The later member of the Rote Armee Fraktion (RAF), Holger Meins, studied camera for a brief period of time at the school shortly after its opening.
Reinhard Hauff
The dffb was the probably the most liberal film school in the world until Reinhard Hauff took over its direction in 1993. Hauff led an authoritarian and autocratic regime which radically changed the face of the school. During his first year tensions ran high and the student council called for a referundum on specific parts of Hauff's "modernization" plans, which were rejected as being against the specific culture of the school as well as being undifferentiated and ham-fisted. The first year that was subjected to Hauff's new curriculum split into two camps, and the politics reached the level of violent confrontations between individual students. Hauff backed down somewhat in light of the pressure, allowing some of the students unwilling to accept his curriculum to continue to have more liberty than was officially asserted.

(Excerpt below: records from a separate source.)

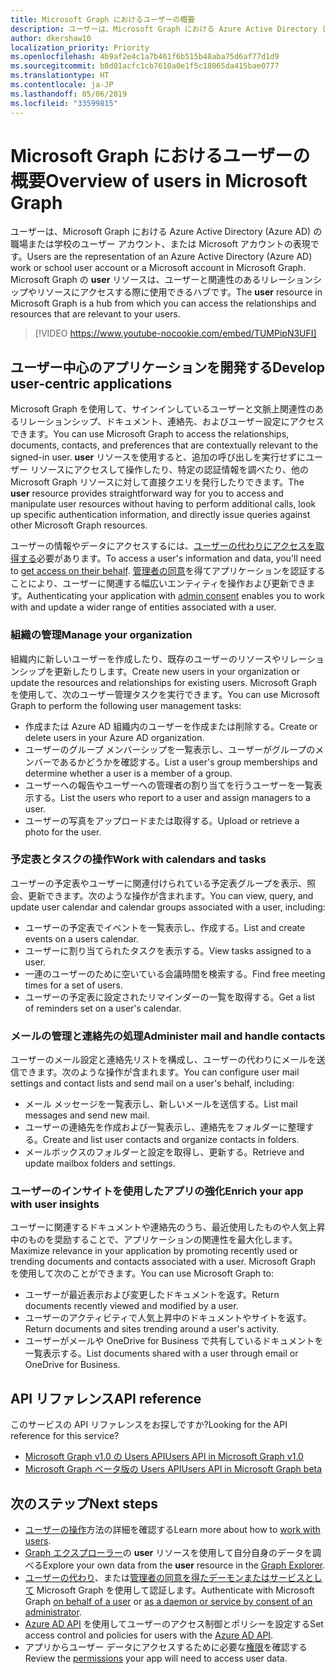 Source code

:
```yaml
---
title: Microsoft Graph におけるユーザーの概要
description: ユーザーは、Microsoft Graph における Azure Active Directory (Azure AD) の職場または学校のユーザー アカウント、または Microsoft アカウントの表現です。 Microsoft Graph の **user** リソースは、ユーザーと関連性のあるリレーションシップやリソースにアクセスする際に使用できるハブです。
author: dkershaw10
localization_priority: Priority
ms.openlocfilehash: 4b9af2e4c1a7b461f6b515b48aba75d6af77d1d9
ms.sourcegitcommit: b8d01acfc1cb7610a0e1f5c18065da415bae0777
ms.translationtype: HT
ms.contentlocale: ja-JP
ms.lasthandoff: 05/06/2019
ms.locfileid: "33599815"
---
```

# <a name="overview-of-users-in-microsoft-graph"></a><span data-ttu-id="e6784-104">Microsoft Graph におけるユーザーの概要</span><span class="sxs-lookup"><span data-stu-id="e6784-104">Overview of users in Microsoft Graph</span></span>

<span data-ttu-id="e6784-105">ユーザーは、Microsoft Graph における Azure Active Directory (Azure AD) の職場または学校のユーザー アカウント、または Microsoft アカウントの表現です。</span><span class="sxs-lookup"><span data-stu-id="e6784-105">Users are the representation of an Azure Active Directory (Azure AD) work or school user account or a Microsoft account in Microsoft Graph.</span></span> <span data-ttu-id="e6784-106">Microsoft Graph の **user** リソースは、ユーザーと関連性のあるリレーションシップやリソースにアクセスする際に使用できるハブです。</span><span class="sxs-lookup"><span data-stu-id="e6784-106">The **user** resource in Microsoft Graph is a hub from which you can access the relationships and resources that are relevant to your users.</span></span>

> [!VIDEO https://www.youtube-nocookie.com/embed/TUMPipN3UFI]

## <a name="develop-user-centric-applications"></a><span data-ttu-id="e6784-107">ユーザー中心のアプリケーションを開発する</span><span class="sxs-lookup"><span data-stu-id="e6784-107">Develop user-centric applications</span></span>

<span data-ttu-id="e6784-108">Microsoft Graph を使用して、サインインしているユーザーと文脈上関連性のあるリレーションシップ、ドキュメント、連絡先、およびユーザー設定にアクセスできます。</span><span class="sxs-lookup"><span data-stu-id="e6784-108">You can use Microsoft Graph to access the relationships, documents, contacts, and preferences that are contextually relevant to the signed-in user.</span></span> <span data-ttu-id="e6784-109">**user** リソースを使用すると、追加の呼び出しを実行せずにユーザー リソースにアクセスして操作したり、特定の認証情報を調べたり、他の Microsoft Graph リソースに対して直接クエリを発行したりできます。</span><span class="sxs-lookup"><span data-stu-id="e6784-109">The **user** resource provides straightforward way for you to access and manipulate user resources without having to perform additional calls, look up specific authentication information, and directly issue queries against other Microsoft Graph resources.</span></span>

<span data-ttu-id="e6784-110">ユーザーの情報やデータにアクセスするには、[ユーザーの代わりにアクセスを取得する](auth-v2-user.md)必要があります。</span><span class="sxs-lookup"><span data-stu-id="e6784-110">To access a user's information and data, you'll need to [get access on their behalf](auth-v2-user.md).</span></span> <span data-ttu-id="e6784-111">[管理者の同意](permissions-reference.md)を得てアプリケーションを認証することにより、ユーザーに関連する幅広いエンティティを操作および更新できます。</span><span class="sxs-lookup"><span data-stu-id="e6784-111">Authenticating your application with [admin consent](permissions-reference.md) enables you to work with and update a wider range of entities associated with a user.</span></span>

### <a name="manage-your-organization"></a><span data-ttu-id="e6784-112">組織の管理</span><span class="sxs-lookup"><span data-stu-id="e6784-112">Manage your organization</span></span>

<span data-ttu-id="e6784-113">組織内に新しいユーザーを作成したり、既存のユーザーのリソースやリレーションシップを更新したりします。</span><span class="sxs-lookup"><span data-stu-id="e6784-113">Create new users in your organization or update the resources and relationships for existing users.</span></span> <span data-ttu-id="e6784-114">Microsoft Graph を使用して、次のユーザー管理タスクを実行できます。</span><span class="sxs-lookup"><span data-stu-id="e6784-114">You can use Microsoft Graph to perform the following user management tasks:</span></span> 

- <span data-ttu-id="e6784-115">作成または Azure AD 組織内のユーザーを作成または削除する。</span><span class="sxs-lookup"><span data-stu-id="e6784-115">Create or delete users in your Azure AD organization.</span></span>
- <span data-ttu-id="e6784-116">ユーザーのグループ メンバーシップを一覧表示し、ユーザーがグループのメンバーであるかどうかを確認する。</span><span class="sxs-lookup"><span data-stu-id="e6784-116">List a user's group memberships and determine whether a user is a member of a group.</span></span>
- <span data-ttu-id="e6784-117">ユーザーへの報告やユーザーへの管理者の割り当てを行うユーザーを一覧表示する。</span><span class="sxs-lookup"><span data-stu-id="e6784-117">List the users who report to a user and assign managers to a user.</span></span>
- <span data-ttu-id="e6784-118">ユーザーの写真をアップロードまたは取得する。</span><span class="sxs-lookup"><span data-stu-id="e6784-118">Upload or retrieve a photo for the user.</span></span>

### <a name="work-with-calendars-and-tasks"></a><span data-ttu-id="e6784-119">予定表とタスクの操作</span><span class="sxs-lookup"><span data-stu-id="e6784-119">Work with calendars and tasks</span></span>

<span data-ttu-id="e6784-120">ユーザーの予定表やユーザーに関連付けられている予定表グループを表示、照会、更新できます。次のような操作が含まれます。</span><span class="sxs-lookup"><span data-stu-id="e6784-120">You can view, query, and update user calendar and calendar groups associated with a user, including:</span></span>

- <span data-ttu-id="e6784-121">ユーザーの予定表でイベントを一覧表示し、作成する。</span><span class="sxs-lookup"><span data-stu-id="e6784-121">List and create events on a users calendar.</span></span>
- <span data-ttu-id="e6784-122">ユーザーに割り当てられたタスクを表示する。</span><span class="sxs-lookup"><span data-stu-id="e6784-122">View tasks assigned to a user.</span></span>
- <span data-ttu-id="e6784-123">一連のユーザーのために空いている会議時間を検索する。</span><span class="sxs-lookup"><span data-stu-id="e6784-123">Find free meeting times for a set of users.</span></span>
- <span data-ttu-id="e6784-124">ユーザーの予定表に設定されたリマインダーの一覧を取得する。</span><span class="sxs-lookup"><span data-stu-id="e6784-124">Get a list of reminders set on a user's calendar.</span></span>

### <a name="administer-mail-and-handle-contacts"></a><span data-ttu-id="e6784-125">メールの管理と連絡先の処理</span><span class="sxs-lookup"><span data-stu-id="e6784-125">Administer mail and handle contacts</span></span>

<span data-ttu-id="e6784-126">ユーザーのメール設定と連絡先リストを構成し、ユーザーの代わりにメールを送信できます。次のような操作が含まれます。</span><span class="sxs-lookup"><span data-stu-id="e6784-126">You can configure user mail settings and contact lists and send mail on a user's behalf, including:</span></span>

- <span data-ttu-id="e6784-127">メール メッセージを一覧表示し、新しいメールを送信する。</span><span class="sxs-lookup"><span data-stu-id="e6784-127">List mail messages and send new mail.</span></span>
- <span data-ttu-id="e6784-128">ユーザーの連絡先を作成および一覧表示し、連絡先をフォルダーに整理する。</span><span class="sxs-lookup"><span data-stu-id="e6784-128">Create and list user contacts and organize contacts in folders.</span></span>
- <span data-ttu-id="e6784-129">メールボックスのフォルダーと設定を取得し、更新する。</span><span class="sxs-lookup"><span data-stu-id="e6784-129">Retrieve and update mailbox folders and settings.</span></span>

### <a name="enrich-your-app-with-user-insights"></a><span data-ttu-id="e6784-130">ユーザーのインサイトを使用したアプリの強化</span><span class="sxs-lookup"><span data-stu-id="e6784-130">Enrich your app with user insights</span></span>

<span data-ttu-id="e6784-131">ユーザーに関連するドキュメントや連絡先のうち、最近使用したものや人気上昇中のものを奨励することで、アプリケーションの関連性を最大化します。</span><span class="sxs-lookup"><span data-stu-id="e6784-131">Maximize relevance in your application by promoting recently used or trending documents and contacts associated with a user.</span></span> <span data-ttu-id="e6784-132">Microsoft Graph を使用して次のことができます。</span><span class="sxs-lookup"><span data-stu-id="e6784-132">You can use Microsoft Graph to:</span></span>

- <span data-ttu-id="e6784-133">ユーザーが最近表示および変更したドキュメントを返す。</span><span class="sxs-lookup"><span data-stu-id="e6784-133">Return documents recently viewed and modified by a user.</span></span>
- <span data-ttu-id="e6784-134">ユーザーのアクティビティで人気上昇中のドキュメントやサイトを返す。</span><span class="sxs-lookup"><span data-stu-id="e6784-134">Return documents and sites trending around a user's activity.</span></span>
- <span data-ttu-id="e6784-135">ユーザーがメールや OneDrive for Business で共有しているドキュメントを一覧表示する。</span><span class="sxs-lookup"><span data-stu-id="e6784-135">List documents shared with a user through email or OneDrive for Business.</span></span>

## <a name="api-reference"></a><span data-ttu-id="e6784-136">API リファレンス</span><span class="sxs-lookup"><span data-stu-id="e6784-136">API reference</span></span>
<span data-ttu-id="e6784-137">このサービスの API リファレンスをお探しですか?</span><span class="sxs-lookup"><span data-stu-id="e6784-137">Looking for the API reference for this service?</span></span>

- [<span data-ttu-id="e6784-138">Microsoft Graph v1.0 の Users API</span><span class="sxs-lookup"><span data-stu-id="e6784-138">Users API in Microsoft Graph v1.0</span></span>](/graph/api/resources/users?view=graph-rest-1.0)
- [<span data-ttu-id="e6784-139">Microsoft Graph ベータ版の Users API</span><span class="sxs-lookup"><span data-stu-id="e6784-139">Users API in Microsoft Graph beta</span></span>](/graph/api/resources/users?view=graph-rest-beta)

## <a name="next-steps"></a><span data-ttu-id="e6784-140">次のステップ</span><span class="sxs-lookup"><span data-stu-id="e6784-140">Next steps</span></span>

- <span data-ttu-id="e6784-141">[ユーザーの操作](/graph/api/resources/users?view=graph-rest-1.0)方法の詳細を確認する</span><span class="sxs-lookup"><span data-stu-id="e6784-141">Learn more about how to [work with users](/graph/api/resources/users?view=graph-rest-1.0).</span></span>
- <span data-ttu-id="e6784-142">[Graph エクスプローラー](https://developer.microsoft.com/graph/graph-explorer)の **user** リソースを使用して自分自身のデータを調べる</span><span class="sxs-lookup"><span data-stu-id="e6784-142">Explore your own data from the **user** resource in the [Graph Explorer](https://developer.microsoft.com/graph/graph-explorer).</span></span>
- <span data-ttu-id="e6784-143">[ユーザーの代わり](auth-v2-user.md)、または[管理者の同意を得たデーモンまたはサービスとして](auth-v2-service.md) Microsoft Graph を使用して認証します。</span><span class="sxs-lookup"><span data-stu-id="e6784-143">Authenticate with Microsoft Graph [on behalf of a user](auth-v2-user.md) or [as a daemon or service by consent of an administrator](auth-v2-service.md).</span></span>
- <span data-ttu-id="e6784-144">[Azure AD API](/graph/api/resources/azure-ad-overview?view=graph-rest-1.0) を使用してユーザーのアクセス制御とポリシーを設定する</span><span class="sxs-lookup"><span data-stu-id="e6784-144">Set access control and policies for users with the [Azure AD API](/graph/api/resources/azure-ad-overview?view=graph-rest-1.0).</span></span>
- <span data-ttu-id="e6784-145">アプリからユーザー データにアクセスするために必要な[権限](permissions-reference.md)を確認する</span><span class="sxs-lookup"><span data-stu-id="e6784-145">Review the [permissions](permissions-reference.md) your app will need to access user data.</span></span> 
<!-- This isn't really a next step; let's remove to keep the list of links concise.>
- Stay up to date with Microsoft Graph [changelog](changelog.md).
-->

In the years to come Hauff would trivialize the role of the student council and effectively neutralize the role of the organ dedicated to the representation of staff interests. At the same time Hauff brought all of his extensive network of film industry contacts to the school. This created the opportunity for the students to meet a great number of the most talented and respected film professionals in Germany. His role in preventing the closure of the school due to efforts by the city of Berlin to reduce its expenitures have yet to be documented. He remained an ambivalent figure and there was considerable relief on the part of many past und current students when the news of his departure was announced. There is no doubt that Hauff exercised an extensive approach of patronage to students he chose to support, while subjecting others to withering and often abrasive, if not senseless, criticism. Many of the students whose work Hauff bitterly opposed went on to win both significant prizes at film festivals at home and abroad. This created the irony of Hauff representing the very films at festivals around the world that he had personally attempted to undermine.